GOAL OF THE EXERCISE → Write out, exactly and in full, the records given below, but not their pictures.

(Plain-text document sources)
+++
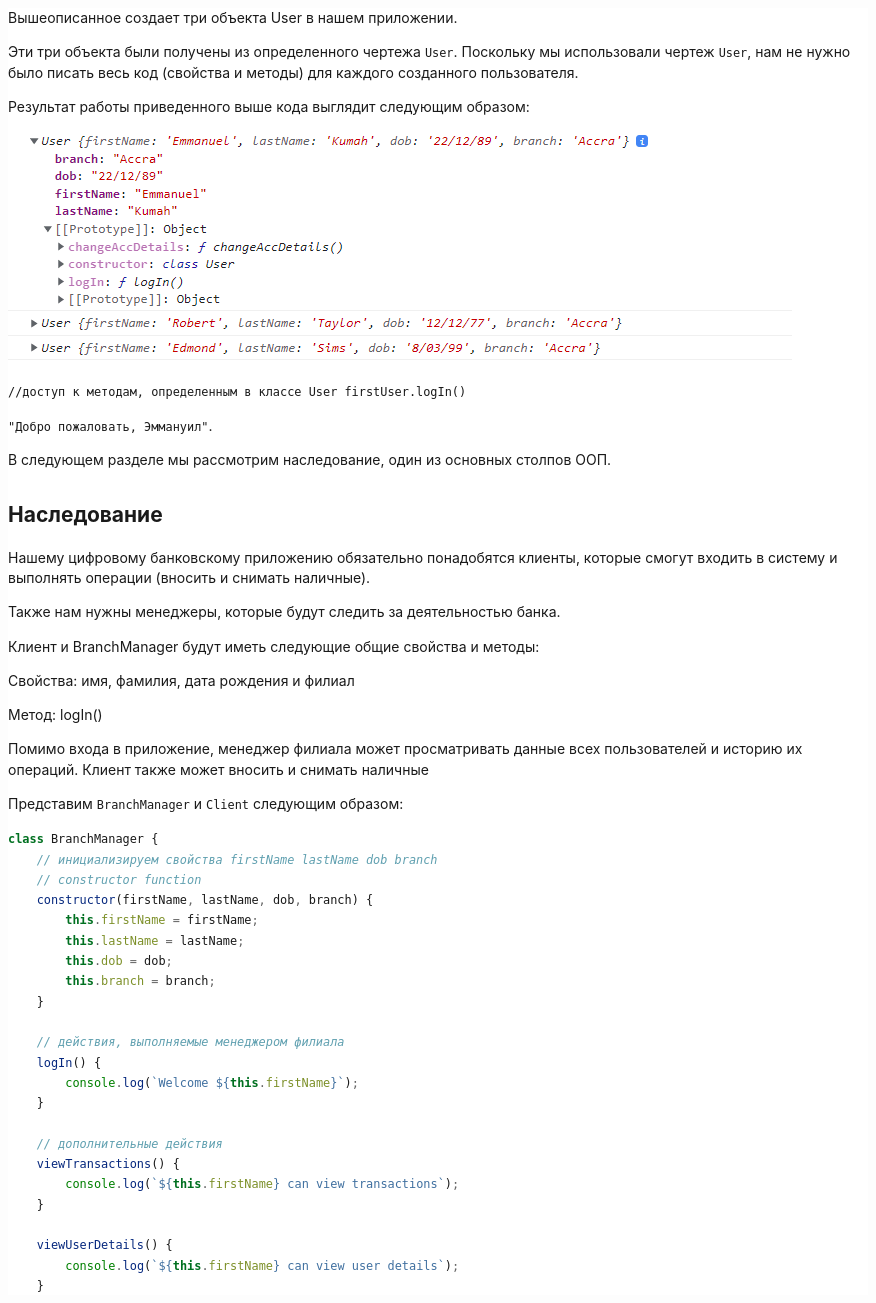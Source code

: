 Вышеописанное создает три объекта User в нашем приложении.

Эти три объекта были получены из определенного чертежа `User`. Поскольку мы использовали чертеж `User`, нам не нужно было писать весь код (свойства и методы) для каждого созданного пользователя.

Результат работы приведенного выше кода выглядит следующим образом:

![bcdl47z60hmect8pg97m.png](../../assets/images/bcdl47z60hmect8pg97m.png)

`//доступ к методам, определенным в классе User firstUser.logIn()`

`"Добро пожаловать, Эммануил"`.

В следующем разделе мы рассмотрим наследование, один из основных столпов ООП.

## Наследование

Нашему цифровому банковскому приложению обязательно понадобятся клиенты, которые смогут входить в систему и выполнять операции (вносить и снимать наличные).

Также нам нужны менеджеры, которые будут следить за деятельностью банка.

Клиент и BranchManager будут иметь следующие общие свойства и методы:

Свойства: имя, фамилия, дата рождения и филиал

Метод: logIn()

Помимо входа в приложение, менеджер филиала может просматривать данные всех пользователей и историю их операций. Клиент также может вносить и снимать наличные

Представим `BranchManager` и `Client` следующим образом:

```javascript
class BranchManager {
	// инициализируем свойства firstName lastName dob branch
	// constructor function
	constructor(firstName, lastName, dob, branch) {
		this.firstName = firstName;
		this.lastName = lastName;
		this.dob = dob;
		this.branch = branch;
	}

	// действия, выполняемые менеджером филиала
	logIn() {
		console.log(`Welcome ${this.firstName}`);
	}

	// дополнительные действия
	viewTransactions() {
		console.log(`${this.firstName} can view transactions`);
	}

	viewUserDetails() {
		console.log(`${this.firstName} can view user details`);
	}
```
+++
ANSWER SPACE →
Source code

: Вышеописанное создает три объекта User в нашем приложении.

Эти три объекта были получены из определенного чертежа `User`. Поскольку мы использовали чертеж `User`, нам не нужно было писать весь код (свойства и методы) для каждого созданного пользователя.

Результат работы приведенного выше кода выглядит следующим образом:

![bcdl47z60hmect8pg97m.png](../../assets/images/bcdl47z60hmect8pg97m.png)

`//доступ к методам, определенным в классе User firstUser.logIn()`

`"Добро пожаловать, Эммануил"`.

В следующем разделе мы рассмотрим наследование, один из основных столпов ООП.

## Наследование

Нашему цифровому банковскому приложению обязательно понадобятся клиенты, которые смогут входить в систему и выполнять операции (вносить и снимать наличные).

Также нам нужны менеджеры, которые будут следить за деятельностью банка.

Клиент и BranchManager будут иметь следующие общие свойства и методы:

Свойства: имя, фамилия, дата рождения и филиал

Метод: logIn()

Помимо входа в приложение, менеджер филиала может просматривать данные всех пользователей и историю их операций. Клиент также может вносить и снимать наличные

Представим `BranchManager` и `Client` следующим образом:

```javascript
class BranchManager {
	// инициализируем свойства firstName lastName dob branch
	// constructor function
	constructor(firstName, lastName, dob, branch) {
		this.firstName = firstName;
		this.lastName = lastName;
		this.dob = dob;
		this.branch = branch;
	}

	// действия, выполняемые менеджером филиала
	logIn() {
		console.log(`Welcome ${this.firstName}`);
	}

	// дополнительные действия
	viewTransactions() {
		console.log(`${this.firstName} can view transactions`);
	}

	viewUserDetails() {
		console.log(`${this.firstName} can view user details`);
	}
```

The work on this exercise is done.